Passing scores on state tests are one of three key steps in the development of state academic standards and assessments
(Figure 1). First, states must create academic standards. These standards define what students should know and be able to do at different points in their schooling. Then the state develops or purchases tests to assess student progress against these standards. Finally, the state sets passing scores on these assessments, which ultimately determine how demanding the standards and assessments are for students. As a result, understanding the numbers that states release to the public requires an understanding of these underlying decisions.

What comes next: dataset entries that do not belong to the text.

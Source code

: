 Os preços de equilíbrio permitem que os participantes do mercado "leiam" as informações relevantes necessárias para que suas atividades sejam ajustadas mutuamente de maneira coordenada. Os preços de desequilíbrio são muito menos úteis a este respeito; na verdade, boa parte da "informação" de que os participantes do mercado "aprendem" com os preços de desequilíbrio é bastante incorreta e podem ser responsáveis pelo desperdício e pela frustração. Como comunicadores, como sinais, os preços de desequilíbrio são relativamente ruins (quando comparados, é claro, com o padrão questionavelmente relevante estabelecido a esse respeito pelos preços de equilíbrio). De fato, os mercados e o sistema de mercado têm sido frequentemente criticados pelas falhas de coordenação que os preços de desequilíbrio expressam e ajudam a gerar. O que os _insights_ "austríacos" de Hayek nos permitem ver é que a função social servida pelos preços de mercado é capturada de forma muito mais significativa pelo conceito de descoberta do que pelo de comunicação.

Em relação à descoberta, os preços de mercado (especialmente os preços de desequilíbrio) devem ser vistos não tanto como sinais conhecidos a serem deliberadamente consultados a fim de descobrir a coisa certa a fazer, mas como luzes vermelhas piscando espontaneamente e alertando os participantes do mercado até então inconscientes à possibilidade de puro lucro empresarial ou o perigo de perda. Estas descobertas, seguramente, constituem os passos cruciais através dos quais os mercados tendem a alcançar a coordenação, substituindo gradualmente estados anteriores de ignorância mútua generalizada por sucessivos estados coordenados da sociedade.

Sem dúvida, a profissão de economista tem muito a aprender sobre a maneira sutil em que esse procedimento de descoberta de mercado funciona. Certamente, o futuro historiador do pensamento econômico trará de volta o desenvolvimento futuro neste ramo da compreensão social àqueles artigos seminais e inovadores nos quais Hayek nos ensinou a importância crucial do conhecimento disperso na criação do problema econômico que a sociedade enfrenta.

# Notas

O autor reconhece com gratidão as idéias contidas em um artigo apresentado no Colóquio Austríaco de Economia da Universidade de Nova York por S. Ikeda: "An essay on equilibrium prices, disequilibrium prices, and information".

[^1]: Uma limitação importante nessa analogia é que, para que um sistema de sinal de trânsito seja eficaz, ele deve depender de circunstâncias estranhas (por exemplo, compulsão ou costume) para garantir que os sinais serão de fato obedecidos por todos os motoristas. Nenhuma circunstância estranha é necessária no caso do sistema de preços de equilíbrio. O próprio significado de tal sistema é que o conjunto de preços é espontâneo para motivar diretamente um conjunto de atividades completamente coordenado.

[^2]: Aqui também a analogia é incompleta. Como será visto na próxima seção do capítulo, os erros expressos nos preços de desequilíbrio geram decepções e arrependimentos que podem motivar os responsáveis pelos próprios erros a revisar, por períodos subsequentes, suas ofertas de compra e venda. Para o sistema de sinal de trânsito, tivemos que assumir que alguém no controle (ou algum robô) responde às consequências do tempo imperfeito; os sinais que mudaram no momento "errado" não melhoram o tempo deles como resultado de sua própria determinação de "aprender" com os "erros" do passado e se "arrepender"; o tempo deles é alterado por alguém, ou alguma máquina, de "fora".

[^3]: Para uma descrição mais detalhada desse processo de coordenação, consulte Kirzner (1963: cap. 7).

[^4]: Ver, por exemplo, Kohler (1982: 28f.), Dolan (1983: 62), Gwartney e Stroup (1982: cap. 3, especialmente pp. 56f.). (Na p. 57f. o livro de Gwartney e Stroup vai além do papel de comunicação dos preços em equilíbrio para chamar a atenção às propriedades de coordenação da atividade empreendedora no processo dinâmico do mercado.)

The cut scores themselves and how they are set are the least discussed of these three steps, even though the cut score codifies what it means for a student to pass or be proficient. In fact, the entire issue of cut scores and the process by which they are set is rarely a focus of much public or media attention at all. This leaves the public with an incomplete picture because understanding the difficulty of passing a test is essential to making sense of student scores, state educational progress, NCLB requirements and various claims and counterclaims about student and school performance.
Setting Cut Scores
On a technical level, states set cut scores along one of two dimensions: The characteristics of the test items or the characteristics of the test takers. It is essential to understand that either way is an inescapably subjective process. Just as academic standards are ultimately the result of professional judgment rather than absolute truth, there is no "right" way to set cut scores, and different methods have various strengths and weaknesses.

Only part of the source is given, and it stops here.